Comment peuvent-elles encore croire en l’efficacité du droit humanitaire et
même du Conseil de sécurité de l’ONU?
On
peut déplorer la paralysie de l’ONU, mais il incombe aux États d’en assurer le
bon fonctionnement. L’ONU demeure perfectible, surtout au niveau du Conseil de
sécurité. Il est toutefois irréaliste d’envisager toute architecture de paix et
de sécurité qui soit supranationale. La pertinence du DIH dépend également de
son respect par les États. Malgré tout, les travailleurs humanitaires
parviennent encore à venir en aide aux personnes en détresse.
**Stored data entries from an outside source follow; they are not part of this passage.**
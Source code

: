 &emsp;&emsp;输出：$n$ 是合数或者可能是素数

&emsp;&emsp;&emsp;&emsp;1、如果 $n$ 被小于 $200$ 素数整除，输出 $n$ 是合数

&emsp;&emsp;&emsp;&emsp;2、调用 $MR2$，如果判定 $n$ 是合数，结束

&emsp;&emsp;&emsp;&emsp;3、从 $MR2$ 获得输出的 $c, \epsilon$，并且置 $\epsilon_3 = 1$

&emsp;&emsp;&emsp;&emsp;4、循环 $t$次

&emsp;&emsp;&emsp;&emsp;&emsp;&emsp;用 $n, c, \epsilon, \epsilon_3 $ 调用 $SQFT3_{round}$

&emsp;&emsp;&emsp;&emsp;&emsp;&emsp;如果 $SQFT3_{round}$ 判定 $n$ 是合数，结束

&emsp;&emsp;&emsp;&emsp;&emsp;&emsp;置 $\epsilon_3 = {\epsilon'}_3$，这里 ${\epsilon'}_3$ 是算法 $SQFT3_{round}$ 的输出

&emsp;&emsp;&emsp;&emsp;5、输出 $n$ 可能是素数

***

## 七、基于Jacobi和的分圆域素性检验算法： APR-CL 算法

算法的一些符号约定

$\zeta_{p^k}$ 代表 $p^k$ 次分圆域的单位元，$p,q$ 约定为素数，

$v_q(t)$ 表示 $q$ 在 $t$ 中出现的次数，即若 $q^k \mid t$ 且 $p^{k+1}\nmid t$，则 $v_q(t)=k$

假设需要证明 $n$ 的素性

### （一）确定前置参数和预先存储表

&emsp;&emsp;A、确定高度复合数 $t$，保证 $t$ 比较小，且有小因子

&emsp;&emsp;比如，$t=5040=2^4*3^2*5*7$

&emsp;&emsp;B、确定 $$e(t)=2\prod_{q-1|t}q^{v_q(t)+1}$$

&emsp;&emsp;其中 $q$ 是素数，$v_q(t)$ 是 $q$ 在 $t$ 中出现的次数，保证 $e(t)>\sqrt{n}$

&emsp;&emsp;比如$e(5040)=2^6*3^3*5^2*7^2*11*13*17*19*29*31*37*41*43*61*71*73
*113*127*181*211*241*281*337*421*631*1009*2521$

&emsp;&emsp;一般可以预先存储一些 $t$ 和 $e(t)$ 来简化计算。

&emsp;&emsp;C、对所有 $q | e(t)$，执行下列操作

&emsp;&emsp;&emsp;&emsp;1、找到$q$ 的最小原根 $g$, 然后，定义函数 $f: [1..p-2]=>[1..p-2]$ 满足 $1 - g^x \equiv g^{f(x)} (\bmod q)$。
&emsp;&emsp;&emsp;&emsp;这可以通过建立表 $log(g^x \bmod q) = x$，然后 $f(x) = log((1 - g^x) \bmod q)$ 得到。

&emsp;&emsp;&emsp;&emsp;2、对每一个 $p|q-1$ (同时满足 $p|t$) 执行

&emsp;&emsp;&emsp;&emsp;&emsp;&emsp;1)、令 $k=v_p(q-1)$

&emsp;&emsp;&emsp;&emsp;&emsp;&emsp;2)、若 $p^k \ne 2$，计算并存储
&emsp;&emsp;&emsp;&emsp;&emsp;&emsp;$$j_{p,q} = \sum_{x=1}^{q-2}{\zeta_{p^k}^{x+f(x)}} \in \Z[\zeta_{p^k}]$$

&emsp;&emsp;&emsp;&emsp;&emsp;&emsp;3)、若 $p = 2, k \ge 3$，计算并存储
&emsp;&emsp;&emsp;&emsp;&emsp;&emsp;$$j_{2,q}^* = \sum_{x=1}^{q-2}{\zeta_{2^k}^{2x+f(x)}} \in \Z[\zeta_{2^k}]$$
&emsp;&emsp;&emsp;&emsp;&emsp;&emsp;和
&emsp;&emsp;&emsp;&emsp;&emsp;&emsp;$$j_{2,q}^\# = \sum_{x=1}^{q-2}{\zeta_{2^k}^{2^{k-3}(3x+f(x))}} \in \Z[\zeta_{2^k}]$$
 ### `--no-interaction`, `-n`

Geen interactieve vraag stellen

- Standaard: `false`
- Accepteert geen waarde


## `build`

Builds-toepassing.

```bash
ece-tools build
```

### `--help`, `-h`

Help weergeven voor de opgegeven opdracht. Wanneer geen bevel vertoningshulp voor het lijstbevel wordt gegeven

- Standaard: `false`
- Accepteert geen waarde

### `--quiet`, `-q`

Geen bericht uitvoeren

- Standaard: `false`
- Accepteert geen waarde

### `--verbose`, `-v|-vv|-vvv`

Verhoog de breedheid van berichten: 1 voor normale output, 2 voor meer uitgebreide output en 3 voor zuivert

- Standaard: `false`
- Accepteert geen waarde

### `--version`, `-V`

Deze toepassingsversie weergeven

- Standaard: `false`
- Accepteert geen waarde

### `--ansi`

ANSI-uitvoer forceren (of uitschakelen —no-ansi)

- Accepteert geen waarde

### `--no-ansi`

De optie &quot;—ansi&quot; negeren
C’est dérisoire
au regard des objectifs ambitieux énoncés par la Charte de l’ONU et le DIH,
mais néanmoins vital pour chacune des personnes concernées.
People of Action:
Membre
du Rotary Club Sion-Rhône depuis 2015, Jean-Noël Wetterwald (1954) le présida
durant la période 2022/23. Après avoir achevé ses études de droit à Neuchâtel,
il travailla pendant 34 ans au Haut-Commissariat des Nations unies pour les
réfugiés (HCR) en Asie, en Amérique Latine, puis dans les Balkans. Bien que
retraité, notre ami Jean-Noël collabora encore à des missions humanitaires en
Colombie, en Ukraine et en Russie. Fondé à Genève en décembre 1950, ce programme
de l’ONU a pour but nel de protéger les réfugiés, de trouver des solutions
durables pour les aider à reconstruire leur vie et de veiller à l'application
de la Convention de Genève sur les Réfugiés de 1951. À la fin de l’année 2022,
le HCR totalisait près de 109 millions de personnes dans le monde forcées de
fuir leur foyer.
Jean-Noël,
qui vit à Sion depuis 2012, consacre aussi sa «nouvelle vie» à la rédaction
d’ouvrages, dont trois ont déjà été publiés: D’exils, d’espoirs et
d’aventures (Éditions Presses du Belvédère, 2014), suivi du Nouveau Roi
de Naples (Éditions Mon Village, 2017) et de Témoin d’une déchéance (Éditions
Mon Village, 2021). Sur le plan journalistique, il participa également
au blog du quotidien Le Temps.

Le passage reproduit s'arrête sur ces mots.